*** Block opens ***
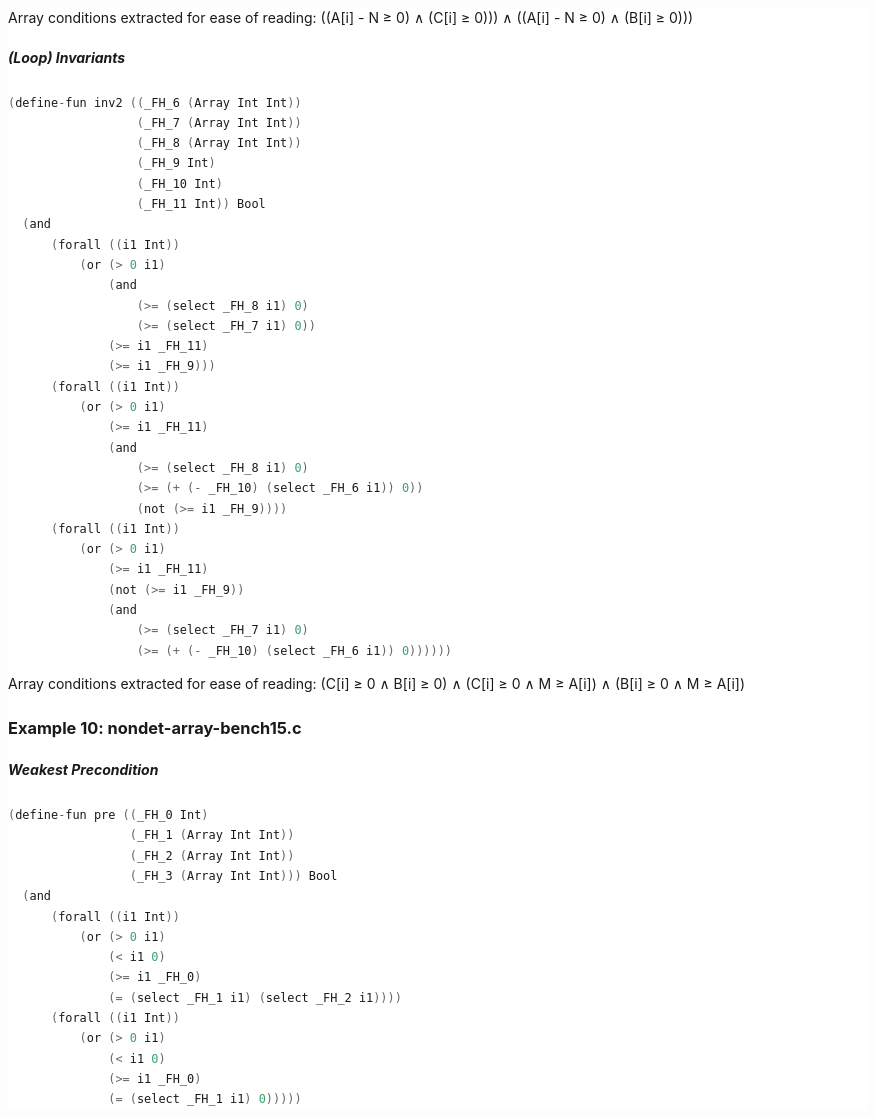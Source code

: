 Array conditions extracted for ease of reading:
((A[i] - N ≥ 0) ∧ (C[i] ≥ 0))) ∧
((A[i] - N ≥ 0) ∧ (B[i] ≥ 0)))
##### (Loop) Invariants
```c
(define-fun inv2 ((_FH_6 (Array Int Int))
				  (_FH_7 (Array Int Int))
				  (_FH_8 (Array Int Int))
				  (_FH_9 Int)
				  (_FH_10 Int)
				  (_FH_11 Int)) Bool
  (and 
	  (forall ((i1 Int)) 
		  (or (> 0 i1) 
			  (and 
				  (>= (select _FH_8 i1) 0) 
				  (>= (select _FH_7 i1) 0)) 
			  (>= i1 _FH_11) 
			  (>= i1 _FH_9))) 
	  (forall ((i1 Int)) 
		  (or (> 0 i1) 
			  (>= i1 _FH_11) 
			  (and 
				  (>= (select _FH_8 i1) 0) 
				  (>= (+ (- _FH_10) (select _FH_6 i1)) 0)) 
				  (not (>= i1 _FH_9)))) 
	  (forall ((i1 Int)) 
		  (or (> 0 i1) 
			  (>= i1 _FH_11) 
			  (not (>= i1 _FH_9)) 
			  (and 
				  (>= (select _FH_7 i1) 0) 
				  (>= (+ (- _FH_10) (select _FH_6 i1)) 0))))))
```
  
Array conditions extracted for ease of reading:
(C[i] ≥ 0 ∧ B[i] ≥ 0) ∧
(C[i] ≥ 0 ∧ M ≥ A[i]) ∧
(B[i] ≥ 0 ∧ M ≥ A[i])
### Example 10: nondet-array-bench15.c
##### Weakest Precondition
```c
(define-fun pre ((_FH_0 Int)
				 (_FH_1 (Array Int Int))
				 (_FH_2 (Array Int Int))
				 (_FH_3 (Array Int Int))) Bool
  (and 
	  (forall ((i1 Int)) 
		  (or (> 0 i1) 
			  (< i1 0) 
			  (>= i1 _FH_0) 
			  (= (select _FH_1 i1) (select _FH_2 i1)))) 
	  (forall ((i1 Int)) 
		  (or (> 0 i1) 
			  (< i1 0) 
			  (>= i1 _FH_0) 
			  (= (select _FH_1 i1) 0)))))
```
*** Block closes ***
*** Block opens ***
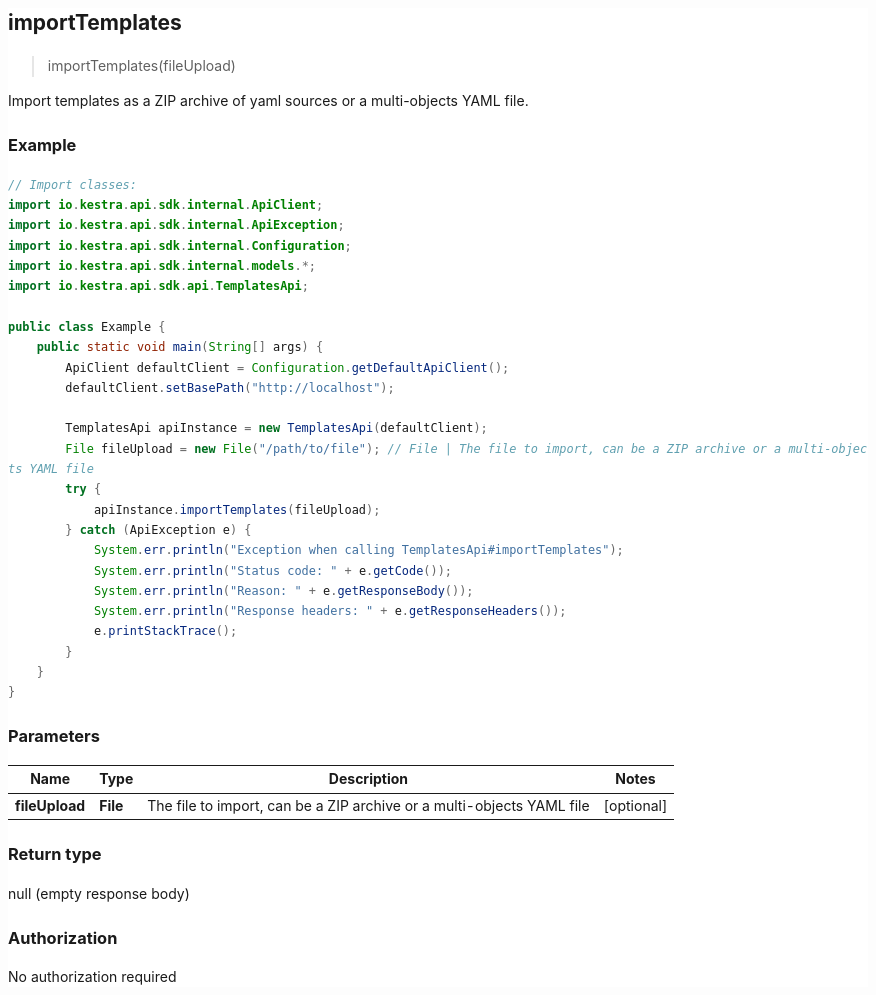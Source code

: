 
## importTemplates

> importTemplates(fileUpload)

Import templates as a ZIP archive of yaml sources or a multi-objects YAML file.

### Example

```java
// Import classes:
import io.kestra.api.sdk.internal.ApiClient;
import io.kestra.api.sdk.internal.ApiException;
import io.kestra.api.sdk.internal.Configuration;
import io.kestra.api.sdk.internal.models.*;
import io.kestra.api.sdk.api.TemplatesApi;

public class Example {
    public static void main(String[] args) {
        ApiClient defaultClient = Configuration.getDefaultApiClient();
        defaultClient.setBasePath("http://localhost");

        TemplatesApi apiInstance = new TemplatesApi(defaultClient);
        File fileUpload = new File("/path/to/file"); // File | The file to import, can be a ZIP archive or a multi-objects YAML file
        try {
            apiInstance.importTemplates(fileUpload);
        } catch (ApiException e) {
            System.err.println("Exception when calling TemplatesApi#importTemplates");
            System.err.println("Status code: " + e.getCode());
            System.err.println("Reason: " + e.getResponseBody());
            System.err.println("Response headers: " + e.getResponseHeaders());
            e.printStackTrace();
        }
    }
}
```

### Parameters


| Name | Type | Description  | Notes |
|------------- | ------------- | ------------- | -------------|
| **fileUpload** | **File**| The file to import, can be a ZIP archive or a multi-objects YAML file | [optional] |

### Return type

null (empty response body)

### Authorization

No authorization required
*** Block closes ***
*** Block opens ***
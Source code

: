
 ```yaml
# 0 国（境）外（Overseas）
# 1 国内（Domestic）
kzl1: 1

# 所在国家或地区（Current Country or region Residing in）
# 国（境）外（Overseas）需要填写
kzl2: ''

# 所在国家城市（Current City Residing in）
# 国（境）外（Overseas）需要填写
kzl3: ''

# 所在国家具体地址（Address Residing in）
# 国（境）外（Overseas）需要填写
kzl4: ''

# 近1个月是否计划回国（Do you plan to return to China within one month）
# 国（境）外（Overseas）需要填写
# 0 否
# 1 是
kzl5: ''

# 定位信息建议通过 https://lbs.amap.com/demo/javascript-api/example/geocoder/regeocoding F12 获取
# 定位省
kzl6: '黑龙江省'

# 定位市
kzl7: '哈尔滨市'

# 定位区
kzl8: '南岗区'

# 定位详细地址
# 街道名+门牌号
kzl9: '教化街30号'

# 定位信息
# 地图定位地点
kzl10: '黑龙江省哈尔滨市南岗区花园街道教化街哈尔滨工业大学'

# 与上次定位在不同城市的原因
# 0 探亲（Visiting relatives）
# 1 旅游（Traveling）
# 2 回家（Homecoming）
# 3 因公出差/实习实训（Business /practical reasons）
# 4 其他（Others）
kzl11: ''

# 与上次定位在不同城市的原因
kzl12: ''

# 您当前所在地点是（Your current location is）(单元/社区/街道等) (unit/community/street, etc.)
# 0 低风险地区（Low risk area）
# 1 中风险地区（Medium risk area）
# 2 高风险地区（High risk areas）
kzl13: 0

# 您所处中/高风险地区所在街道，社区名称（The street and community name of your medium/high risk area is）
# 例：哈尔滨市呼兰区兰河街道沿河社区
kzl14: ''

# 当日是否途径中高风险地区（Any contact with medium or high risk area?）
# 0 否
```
*** Block closes ***
In the records above, find each line with the word "risk" and copy it out.

# [PROBLEM SOLUTION]
# 0 低风险地区（Low risk area）
# 1 中风险地区（Medium risk area）
# 2 高风险地区（High risk areas）
# 您所处中/高风险地区所在街道，社区名称（The street and community name of your medium/high risk area is）
# 当日是否途径中高风险地区（Any contact with medium or high risk area?）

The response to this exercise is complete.